Ben Pulver told the Advance that the attacks were out of the blue and completely uncalled for.
“It was surprising,” he said. “It was not connected to what was being discussed. I responded to them on political issues specific to what they had posted and they came back with attacks on our kids. It was a mismatch.”
Julia Pulver said the “attacks are very inaccurate either on both a personal level with our family and our children, and in general.
“Gender affirming care for our kids, who are between ages of 10 and 16, and this isn’t even all of them, just the ones that are exploring who they are, comes down to respecting their chosen names and their chosen pronouns. That’s it,” she said.
As a nurse, Pulver said it’s wrong to equate hormone blockers with chemical castration.
“They have no idea what young people have the need for hormone blockers,” she said. “… These are the same medications that have been used for decades to treat a condition in young children called precocious puberty,” in which a child’s body begins changing into that of an adult too soon.
In the case of transgender children, they are only prescribed by a doctor following a confirmed diagnosis of gender dysphoria and extensive therapy.
“Those are used to help just buy a little more time so that they can have more counseling, they can have more psychiatric treatment,” she said. “They can have more time to figure out exactly what they’re going to be doing in their lives. It is temporary; it is reversible; it is not castrating. They use all of these very loaded words so it makes it seem like parents are just experimenting on their kids and cutting them up and shoving chemicals in them.”
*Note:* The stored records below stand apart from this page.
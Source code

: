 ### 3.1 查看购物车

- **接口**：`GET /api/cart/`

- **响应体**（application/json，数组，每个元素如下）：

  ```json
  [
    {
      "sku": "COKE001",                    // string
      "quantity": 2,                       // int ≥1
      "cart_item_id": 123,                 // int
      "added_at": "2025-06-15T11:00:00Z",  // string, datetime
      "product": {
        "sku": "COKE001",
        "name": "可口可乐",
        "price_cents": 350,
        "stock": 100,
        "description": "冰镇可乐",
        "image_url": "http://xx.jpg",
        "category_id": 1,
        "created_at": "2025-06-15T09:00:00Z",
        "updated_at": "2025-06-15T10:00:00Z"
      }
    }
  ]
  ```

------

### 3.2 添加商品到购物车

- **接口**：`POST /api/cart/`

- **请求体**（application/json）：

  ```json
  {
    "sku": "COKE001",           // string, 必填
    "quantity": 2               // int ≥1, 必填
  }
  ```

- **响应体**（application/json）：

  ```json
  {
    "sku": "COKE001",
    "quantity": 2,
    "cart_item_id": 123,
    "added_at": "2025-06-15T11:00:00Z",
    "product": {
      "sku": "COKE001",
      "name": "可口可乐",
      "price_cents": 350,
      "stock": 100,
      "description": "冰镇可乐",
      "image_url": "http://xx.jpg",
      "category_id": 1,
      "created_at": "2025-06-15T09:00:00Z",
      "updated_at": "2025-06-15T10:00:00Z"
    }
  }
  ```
Others have joined Pulver in condemning the attack on her children.
Sommer Foster, executive director of Michigan Voices, tweeted out her support.
“Imagine being a whole ass adult attacking children, in a public forum, because you don’t like the political views of their parents,” said Foster. “As someone that has met the Pulver kids, they are incredibly sweet, kind, and thoughtful — they don’t deserve online abuse.”
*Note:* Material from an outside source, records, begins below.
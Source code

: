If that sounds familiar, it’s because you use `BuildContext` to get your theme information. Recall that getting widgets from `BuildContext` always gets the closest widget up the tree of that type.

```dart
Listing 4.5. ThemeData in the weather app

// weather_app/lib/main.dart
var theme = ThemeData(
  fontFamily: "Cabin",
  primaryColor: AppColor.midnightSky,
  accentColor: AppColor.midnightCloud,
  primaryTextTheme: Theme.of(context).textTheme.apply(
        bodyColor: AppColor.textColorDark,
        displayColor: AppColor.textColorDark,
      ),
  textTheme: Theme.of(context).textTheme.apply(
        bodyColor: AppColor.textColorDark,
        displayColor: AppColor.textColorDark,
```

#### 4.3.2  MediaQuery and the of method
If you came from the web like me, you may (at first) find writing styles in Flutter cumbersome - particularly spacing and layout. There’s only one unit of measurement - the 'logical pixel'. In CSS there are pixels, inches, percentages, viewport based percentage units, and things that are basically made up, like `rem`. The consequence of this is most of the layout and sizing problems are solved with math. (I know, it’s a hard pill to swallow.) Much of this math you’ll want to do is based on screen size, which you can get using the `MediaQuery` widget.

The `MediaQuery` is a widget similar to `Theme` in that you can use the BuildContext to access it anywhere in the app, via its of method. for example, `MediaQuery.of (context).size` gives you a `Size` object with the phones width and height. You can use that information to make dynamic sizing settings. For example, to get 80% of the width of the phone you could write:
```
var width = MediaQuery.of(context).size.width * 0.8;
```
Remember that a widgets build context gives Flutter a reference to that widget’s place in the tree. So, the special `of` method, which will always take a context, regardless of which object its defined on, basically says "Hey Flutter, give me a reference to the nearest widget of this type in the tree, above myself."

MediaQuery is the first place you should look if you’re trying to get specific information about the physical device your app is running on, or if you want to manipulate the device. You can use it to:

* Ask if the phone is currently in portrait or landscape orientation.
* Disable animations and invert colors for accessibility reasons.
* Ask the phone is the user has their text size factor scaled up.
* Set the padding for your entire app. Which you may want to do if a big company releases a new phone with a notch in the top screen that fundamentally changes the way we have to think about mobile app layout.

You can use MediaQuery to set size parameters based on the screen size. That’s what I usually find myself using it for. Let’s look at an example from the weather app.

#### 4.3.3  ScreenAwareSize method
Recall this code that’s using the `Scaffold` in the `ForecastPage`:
Emily Busch, a Democratic candidate for Congress seeking to unseat Republican U.S. Rep. John James (R-Farmington Hills) in the 10th District in 2024, also expressed support.
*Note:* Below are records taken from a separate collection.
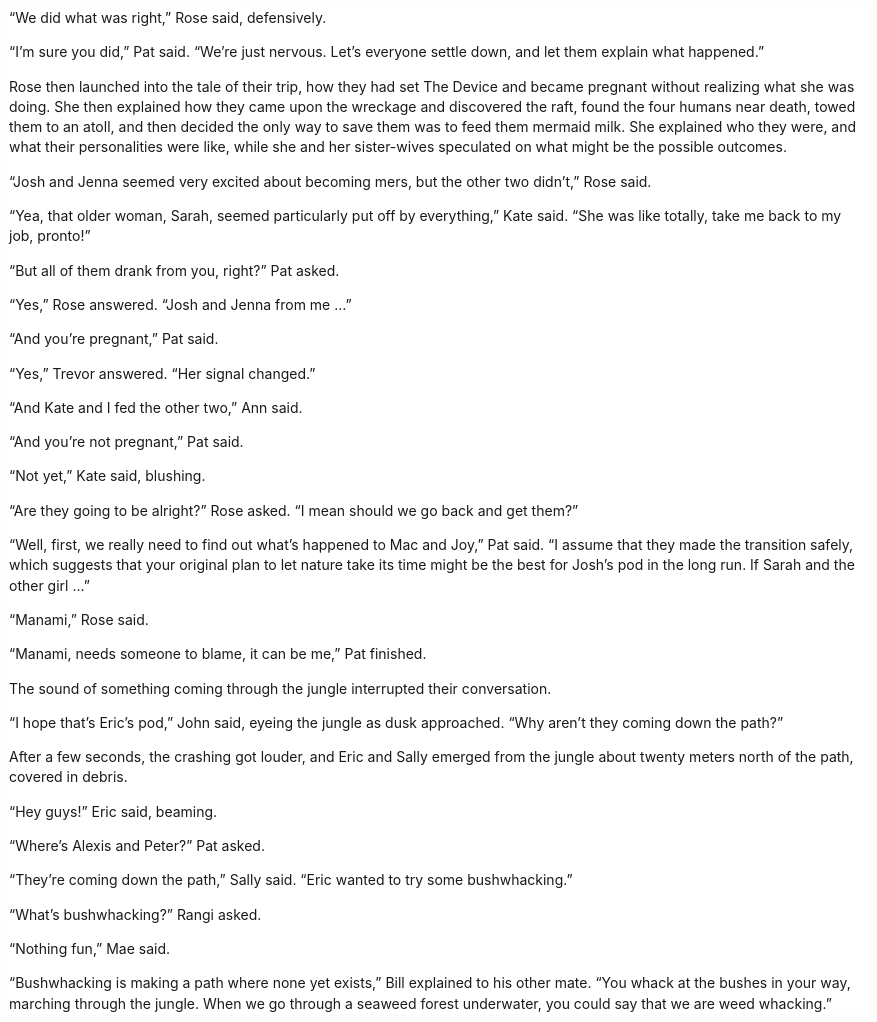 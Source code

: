 “We did what was right,” Rose said, defensively.

“I’m sure you did,” Pat said. “We’re just nervous. Let’s everyone settle down, and let them explain what happened.”

Rose then launched into the tale of their trip, how they had set The Device and became pregnant without realizing what she was doing. She then explained how they came upon the wreckage and discovered the raft, found the four humans near death, towed them to an atoll, and then decided the only way to save them was to feed them mermaid milk. She explained who they were, and what their personalities were like, while she and her sister-wives speculated on what might be the possible outcomes.

“Josh and Jenna seemed very excited about becoming mers, but the other two didn’t,” Rose said.

“Yea, that older woman, Sarah, seemed particularly put off by everything,” Kate said. “She was like totally, take me back to my job, pronto!”

“But all of them drank from you, right?” Pat asked.

“Yes,” Rose answered. “Josh and Jenna from me …”

“And you’re pregnant,” Pat said.

“Yes,” Trevor answered. “Her signal changed.”

“And Kate and I fed the other two,” Ann said.

“And you’re not pregnant,” Pat said.

“Not yet,” Kate said, blushing.

“Are they going to be alright?” Rose asked. “I mean should we go back and get them?”

“Well, first, we really need to find out what’s happened to Mac and Joy,” Pat said. “I assume that they made the transition safely, which suggests that your original plan to let nature take its time might be the best for Josh’s pod in the long run. If Sarah and the other girl …”

“Manami,” Rose said.

“Manami, needs someone to blame, it can be me,” Pat finished.

The sound of something coming through the jungle interrupted their conversation.

“I hope that’s Eric’s pod,” John said, eyeing the jungle as dusk approached. “Why aren’t they coming down the path?”

After a few seconds, the crashing got louder, and Eric and Sally emerged from the jungle about twenty meters north of the path, covered in debris.

“Hey guys!” Eric said, beaming.

“Where’s Alexis and Peter?” Pat asked.

“They’re coming down the path,” Sally said. “Eric wanted to try some bushwhacking.”

“What’s bushwhacking?” Rangi asked.

“Nothing fun,” Mae said.

“Bushwhacking is making a path where none yet exists,” Bill explained to his other mate. “You whack at the bushes in your way, marching through the jungle. When we go through a seaweed forest underwater, you could say that we are weed whacking.”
“How childish and hateful. I’m so sorry,” she tweeted.
16 Michigan Republicans charged with felonies in 2020 fake elector scheme
Pulver said she’s grateful for the support.
“We have a huge community of people behind us,” she said. “We are very secure in ourselves as parents and the decisions we make for our children. But not everybody has that. And I want to make sure that anybody else who’s out there who doesn’t have the same sort of support system that we do, that they’re not fooled by these people. I don’t want vulnerable people to see them attacking us and for us to say nothing. I don’t want them to be able to virtually bully all of these other parents who are struggling in this either new phase of their kids’ lives or something that’s been ongoing that they have been not sure how to handle.”
Pulver said she has no plans to return to politics at the moment, but wants to try and offer some assistance to parents dealing with similar issues.
“The kind of parents that are going to help their kids survive adolescence and still have good relationships with them through adulthood, are the kinds of parents who are going to ignore all of that noise and just listen to their kids, listen to their kids’, doctors, listen to their gut and not feel like they have to tell their kid that they’re wrong and that they are somehow disturbed or crazy or anything like that,” she said. “They’re OK.”